The NCAA on Wednesday released its Graduation Success Rate Report for freshmen entering school during a fouryear period, 1996-99, who graduated within six years.
UT's 18 percent graduation success rate for those four years of recruits is one of the worst in the nation among major schools.
UT football's 58 percent rate fell in the middle of both the SEC and this week's top-25 rankings.
The Lady Vols' basketball program was one of three SEC programs to report 100 percent success.
The GSR is not to be confused with the federal graduation rate that will be released in October.
This is the second year the NCAA has released its alternate report, one it feels is more accurate because it takes into account two categories the federal one does not.

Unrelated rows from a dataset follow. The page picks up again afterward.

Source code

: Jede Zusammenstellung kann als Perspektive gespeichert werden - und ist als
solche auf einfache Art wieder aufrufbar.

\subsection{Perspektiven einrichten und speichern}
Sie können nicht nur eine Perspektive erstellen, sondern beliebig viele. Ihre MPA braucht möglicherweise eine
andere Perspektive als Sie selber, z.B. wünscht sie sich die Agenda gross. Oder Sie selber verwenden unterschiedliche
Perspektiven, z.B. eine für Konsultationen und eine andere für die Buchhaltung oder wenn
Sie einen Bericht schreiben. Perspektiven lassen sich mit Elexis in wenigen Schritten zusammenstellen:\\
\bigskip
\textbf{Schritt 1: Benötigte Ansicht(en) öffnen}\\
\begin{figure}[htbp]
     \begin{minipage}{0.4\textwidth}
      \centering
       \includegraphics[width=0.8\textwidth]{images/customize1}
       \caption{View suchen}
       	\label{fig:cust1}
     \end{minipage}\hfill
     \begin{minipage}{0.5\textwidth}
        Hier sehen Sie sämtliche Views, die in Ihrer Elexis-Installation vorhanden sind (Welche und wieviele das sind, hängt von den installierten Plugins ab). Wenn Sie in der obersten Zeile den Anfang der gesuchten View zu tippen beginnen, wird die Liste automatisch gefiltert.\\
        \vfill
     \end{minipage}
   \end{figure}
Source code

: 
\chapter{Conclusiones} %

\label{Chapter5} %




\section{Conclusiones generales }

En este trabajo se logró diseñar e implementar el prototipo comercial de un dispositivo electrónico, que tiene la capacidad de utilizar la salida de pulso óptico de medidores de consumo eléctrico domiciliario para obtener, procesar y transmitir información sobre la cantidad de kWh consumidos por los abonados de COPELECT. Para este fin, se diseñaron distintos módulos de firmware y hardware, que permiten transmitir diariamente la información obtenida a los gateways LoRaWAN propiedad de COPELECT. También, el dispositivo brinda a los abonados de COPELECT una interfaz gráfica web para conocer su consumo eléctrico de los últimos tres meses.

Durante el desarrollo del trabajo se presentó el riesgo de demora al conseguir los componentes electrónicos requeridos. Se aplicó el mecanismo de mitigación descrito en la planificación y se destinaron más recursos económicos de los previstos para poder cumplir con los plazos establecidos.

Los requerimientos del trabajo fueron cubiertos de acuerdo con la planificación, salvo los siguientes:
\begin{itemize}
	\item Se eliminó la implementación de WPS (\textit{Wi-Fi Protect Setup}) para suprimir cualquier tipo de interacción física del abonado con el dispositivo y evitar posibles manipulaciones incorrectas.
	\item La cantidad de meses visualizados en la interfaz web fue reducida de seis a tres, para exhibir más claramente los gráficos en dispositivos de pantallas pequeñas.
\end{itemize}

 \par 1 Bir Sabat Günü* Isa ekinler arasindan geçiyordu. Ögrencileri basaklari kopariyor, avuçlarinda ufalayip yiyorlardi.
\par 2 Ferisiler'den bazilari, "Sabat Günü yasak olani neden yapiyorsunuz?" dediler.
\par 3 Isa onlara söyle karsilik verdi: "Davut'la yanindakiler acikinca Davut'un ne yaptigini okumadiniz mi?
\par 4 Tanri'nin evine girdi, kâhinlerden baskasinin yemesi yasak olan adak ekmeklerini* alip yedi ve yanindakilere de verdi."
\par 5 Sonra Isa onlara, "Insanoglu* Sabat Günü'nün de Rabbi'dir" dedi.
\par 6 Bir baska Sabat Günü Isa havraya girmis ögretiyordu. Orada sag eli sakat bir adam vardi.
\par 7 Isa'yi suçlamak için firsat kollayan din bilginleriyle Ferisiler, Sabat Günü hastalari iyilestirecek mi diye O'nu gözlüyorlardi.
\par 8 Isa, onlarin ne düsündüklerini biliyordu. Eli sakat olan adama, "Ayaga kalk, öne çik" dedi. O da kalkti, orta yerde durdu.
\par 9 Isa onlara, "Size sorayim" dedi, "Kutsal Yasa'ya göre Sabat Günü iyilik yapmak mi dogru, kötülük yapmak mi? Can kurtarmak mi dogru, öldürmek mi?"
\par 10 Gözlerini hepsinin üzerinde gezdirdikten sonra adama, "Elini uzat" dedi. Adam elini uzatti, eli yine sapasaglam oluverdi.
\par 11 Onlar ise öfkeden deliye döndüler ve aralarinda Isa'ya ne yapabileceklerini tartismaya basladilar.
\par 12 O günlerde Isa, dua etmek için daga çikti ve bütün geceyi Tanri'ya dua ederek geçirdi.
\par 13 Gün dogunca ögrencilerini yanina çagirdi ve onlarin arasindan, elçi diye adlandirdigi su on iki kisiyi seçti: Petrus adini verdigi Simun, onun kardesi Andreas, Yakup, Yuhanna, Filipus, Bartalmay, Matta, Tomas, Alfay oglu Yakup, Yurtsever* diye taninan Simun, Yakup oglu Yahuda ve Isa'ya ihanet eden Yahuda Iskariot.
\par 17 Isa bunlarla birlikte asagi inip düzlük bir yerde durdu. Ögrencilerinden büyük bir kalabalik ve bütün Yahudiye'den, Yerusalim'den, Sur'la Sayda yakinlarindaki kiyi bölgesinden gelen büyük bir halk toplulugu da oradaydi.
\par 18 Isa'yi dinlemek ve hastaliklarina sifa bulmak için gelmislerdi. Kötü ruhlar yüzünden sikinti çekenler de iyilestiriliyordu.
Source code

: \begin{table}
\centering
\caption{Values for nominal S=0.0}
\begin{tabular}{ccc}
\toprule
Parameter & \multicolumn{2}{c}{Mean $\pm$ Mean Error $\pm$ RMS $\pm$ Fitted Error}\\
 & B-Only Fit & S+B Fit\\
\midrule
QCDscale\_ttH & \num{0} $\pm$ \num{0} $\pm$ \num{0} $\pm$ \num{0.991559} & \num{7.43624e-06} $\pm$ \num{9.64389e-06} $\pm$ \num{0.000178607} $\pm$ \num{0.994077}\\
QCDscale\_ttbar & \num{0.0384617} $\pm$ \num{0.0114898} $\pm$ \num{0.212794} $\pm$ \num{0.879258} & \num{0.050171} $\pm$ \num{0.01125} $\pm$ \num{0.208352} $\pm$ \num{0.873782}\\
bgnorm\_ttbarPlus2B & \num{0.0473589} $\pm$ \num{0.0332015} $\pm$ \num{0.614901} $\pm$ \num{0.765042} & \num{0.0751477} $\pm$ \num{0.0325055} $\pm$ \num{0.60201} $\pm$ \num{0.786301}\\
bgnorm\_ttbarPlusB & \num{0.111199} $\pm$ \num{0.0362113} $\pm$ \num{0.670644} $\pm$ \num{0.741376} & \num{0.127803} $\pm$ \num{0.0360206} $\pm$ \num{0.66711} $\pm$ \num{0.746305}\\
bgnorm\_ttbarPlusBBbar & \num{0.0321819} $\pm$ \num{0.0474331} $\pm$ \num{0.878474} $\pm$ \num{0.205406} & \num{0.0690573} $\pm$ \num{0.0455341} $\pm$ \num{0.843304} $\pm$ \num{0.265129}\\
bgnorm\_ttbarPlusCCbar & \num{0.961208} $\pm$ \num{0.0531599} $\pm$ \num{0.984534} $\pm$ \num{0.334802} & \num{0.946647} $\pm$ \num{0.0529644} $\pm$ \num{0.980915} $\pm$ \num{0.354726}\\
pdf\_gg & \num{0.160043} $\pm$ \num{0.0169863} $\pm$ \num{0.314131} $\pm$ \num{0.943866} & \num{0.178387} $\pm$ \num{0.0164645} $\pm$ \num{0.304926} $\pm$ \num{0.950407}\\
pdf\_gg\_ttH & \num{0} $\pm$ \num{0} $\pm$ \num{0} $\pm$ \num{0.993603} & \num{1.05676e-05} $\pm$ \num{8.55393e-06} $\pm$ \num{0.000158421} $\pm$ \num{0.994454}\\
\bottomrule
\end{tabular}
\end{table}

The federal report does not credit institutions for players who leave in good academic standing or for transfers into the school who graduate. Thus, the federal numbers are almost always lower. Tennessee's men's basketball measured only 8 percent on the federal formula.
Wednesday's report covered the four years in which UT recruited most of the players who helped the Vols reach four consecutive NCAA tournaments from 1998 through 2001.
The first class included C.J. Black, Charles Hathaway, Isiah Victor and Vegas Davis. Other recruits in the report were Tony Harris, Del Baker, Vincent Yarbrough, (transfer) Jenis Grindstaff, Marcus Haislip, Ron Slay, Jon Higgins, Harris Walker and Terrence Woods.
In the SEC, only Georgia's 9 percent was worse than Tennessee's.
UT's Eric Brey, director of the Thornton Academics Student Life Center, said some athletes are more inclined than others to take advantage of academic opportunities.
"We've always wanted to graduate our student/athletes,'' Brey said, "but since we've had facilities like the Thornton Center we've really focused on improving those numbers.
"As the years go along, I think you'll see the percentages increase.''
Nationally, the overall GSR for all men's and women's sports was 77 percent, up from 76 percent in the initial report last year.
Men's basketball was the lowest-ranking sport nationally at 59 percent. Football and baseball were both 65 percent. UT's baseball GSR was 60 percent.
The Lady Vols had a 100 percent rate in four sports and none lower than soccer at 84 percent.
Florida men's basketball had a 100 percent report and the Gators scored 80 percent in football.
Notre Dame was among the national leaders in football at 95 percent, followed by Nebraska's 88 percent.